Home / Companies / News /  Shriram Finance expects rating upgrade following merger

MUMBAI: Shriram Finance Ltd., the merged non-bank financer of the Shriram group, expects a credit rating upgrade to AAA due to diversification of its merged portfolio, ultimately allowing it finer pricing on borrowings, said the lender’s executive vice-chairman Umesh Revankar.

Shriram Transport Finance Company Ltd., Shriram City Union Finance Ltd., and Shriram Capital Ltd. were merged to form Shriram Finance Ltd.

Before the merger, Shriram City Union Finance had a credit rating of AA, while Shriram Transport Finance was rated AA+.

“Shriram City Union was one notch lower (than Shriram Transport) and following the merger, the portfolio will get upgraded from AA to AA+. To that extent, we get an advantage. As a diversified portfolio, you have a better chance of getting upgraded and we are working on that," Revankar said.

A credit upgrade would allow the financier to get a 40-50 basis points (bps) advantage on its cost of borrowing, Revankar said. At present, its average cost of borrowing stands at 8.6%.

“We are aiming at becoming a AAA-company. One of the observations that rating agencies have had in the past was of the company being a monoline and subject to cyclicality. Once that is addressed with a diversified portfolio, we believe it is possible," he said.

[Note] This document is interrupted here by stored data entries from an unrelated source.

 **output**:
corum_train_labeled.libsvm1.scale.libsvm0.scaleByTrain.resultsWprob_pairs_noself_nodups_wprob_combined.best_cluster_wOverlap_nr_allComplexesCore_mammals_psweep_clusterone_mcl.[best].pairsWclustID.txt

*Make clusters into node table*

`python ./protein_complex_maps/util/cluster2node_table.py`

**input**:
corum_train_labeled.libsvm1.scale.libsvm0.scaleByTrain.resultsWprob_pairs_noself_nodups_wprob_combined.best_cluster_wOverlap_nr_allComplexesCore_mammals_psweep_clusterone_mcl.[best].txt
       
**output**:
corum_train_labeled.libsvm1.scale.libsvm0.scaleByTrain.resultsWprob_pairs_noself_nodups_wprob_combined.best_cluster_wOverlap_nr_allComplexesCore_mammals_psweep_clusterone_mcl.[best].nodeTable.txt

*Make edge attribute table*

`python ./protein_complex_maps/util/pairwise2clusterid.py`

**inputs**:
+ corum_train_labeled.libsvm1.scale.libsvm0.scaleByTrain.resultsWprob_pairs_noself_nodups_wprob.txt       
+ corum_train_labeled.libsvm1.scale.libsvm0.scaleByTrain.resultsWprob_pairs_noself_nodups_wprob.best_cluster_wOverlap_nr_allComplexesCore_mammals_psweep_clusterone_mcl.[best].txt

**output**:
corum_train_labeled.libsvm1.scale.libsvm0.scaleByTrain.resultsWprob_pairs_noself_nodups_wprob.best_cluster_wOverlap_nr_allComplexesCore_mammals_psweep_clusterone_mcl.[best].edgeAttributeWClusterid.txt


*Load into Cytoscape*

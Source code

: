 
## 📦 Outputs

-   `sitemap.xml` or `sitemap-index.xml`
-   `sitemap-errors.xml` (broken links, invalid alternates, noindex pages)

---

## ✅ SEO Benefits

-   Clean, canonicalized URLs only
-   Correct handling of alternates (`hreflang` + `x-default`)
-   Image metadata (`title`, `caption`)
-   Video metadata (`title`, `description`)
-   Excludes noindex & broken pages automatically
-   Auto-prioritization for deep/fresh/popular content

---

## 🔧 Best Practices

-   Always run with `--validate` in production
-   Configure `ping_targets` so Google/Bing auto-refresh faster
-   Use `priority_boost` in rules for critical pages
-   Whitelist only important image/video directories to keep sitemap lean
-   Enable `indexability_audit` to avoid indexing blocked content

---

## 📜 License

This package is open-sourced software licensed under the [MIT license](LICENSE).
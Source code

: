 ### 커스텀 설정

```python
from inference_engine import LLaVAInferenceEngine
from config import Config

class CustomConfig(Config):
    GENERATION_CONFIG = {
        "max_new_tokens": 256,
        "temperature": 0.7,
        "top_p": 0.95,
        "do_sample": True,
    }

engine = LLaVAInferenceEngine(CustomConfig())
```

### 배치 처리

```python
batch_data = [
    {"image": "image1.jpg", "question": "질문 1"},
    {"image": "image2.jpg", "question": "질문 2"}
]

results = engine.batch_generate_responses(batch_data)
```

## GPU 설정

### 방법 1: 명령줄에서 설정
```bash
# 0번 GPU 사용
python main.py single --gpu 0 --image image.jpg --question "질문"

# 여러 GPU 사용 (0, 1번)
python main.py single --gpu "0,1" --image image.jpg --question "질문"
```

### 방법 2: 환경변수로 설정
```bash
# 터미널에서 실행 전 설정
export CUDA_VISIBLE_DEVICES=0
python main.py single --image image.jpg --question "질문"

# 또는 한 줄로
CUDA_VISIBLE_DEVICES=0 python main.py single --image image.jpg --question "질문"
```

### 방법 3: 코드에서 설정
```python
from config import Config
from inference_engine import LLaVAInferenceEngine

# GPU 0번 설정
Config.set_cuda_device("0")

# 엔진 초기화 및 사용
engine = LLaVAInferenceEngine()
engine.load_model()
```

The diversification, as a result of the merger, will be more in term o geographies, instead of products, he said.

“We are still south-based and feel that the central, the western and the eastern regions of India are less penetrated. We will take each product to different geographies, depending on local conditions," he said, adding that the lender would not open any new branches immediately.

There are 2,875 branches and around 800 rural centers, and the focus will be on converting these centers into branches, Revankar said.

Asked if the merged entity needs to raise capital anytime soon, Revankar said the lender does not need fresh capital at the moment. “Deposit growth is good at about 25% and we expect it to grow further. The total deposits are at 32,000 crore for the merged entity and accounts for about 20% of our liabilities. We have a scope to grow there," he said.

Meanwhile, YS Chakravarti, managing director and chief executive of Shriram Finance, said that the timing of the merger was brilliant.

“As India is growing, we are seeing robust demand for credit among micro, small and medium enterprises (MSMEs). We are always close to the market with our over 3600 locations. All our business segments– financing commercial vehicles, MSMEs, personal loans, gold loans, and vehicle loans – are poised to grow."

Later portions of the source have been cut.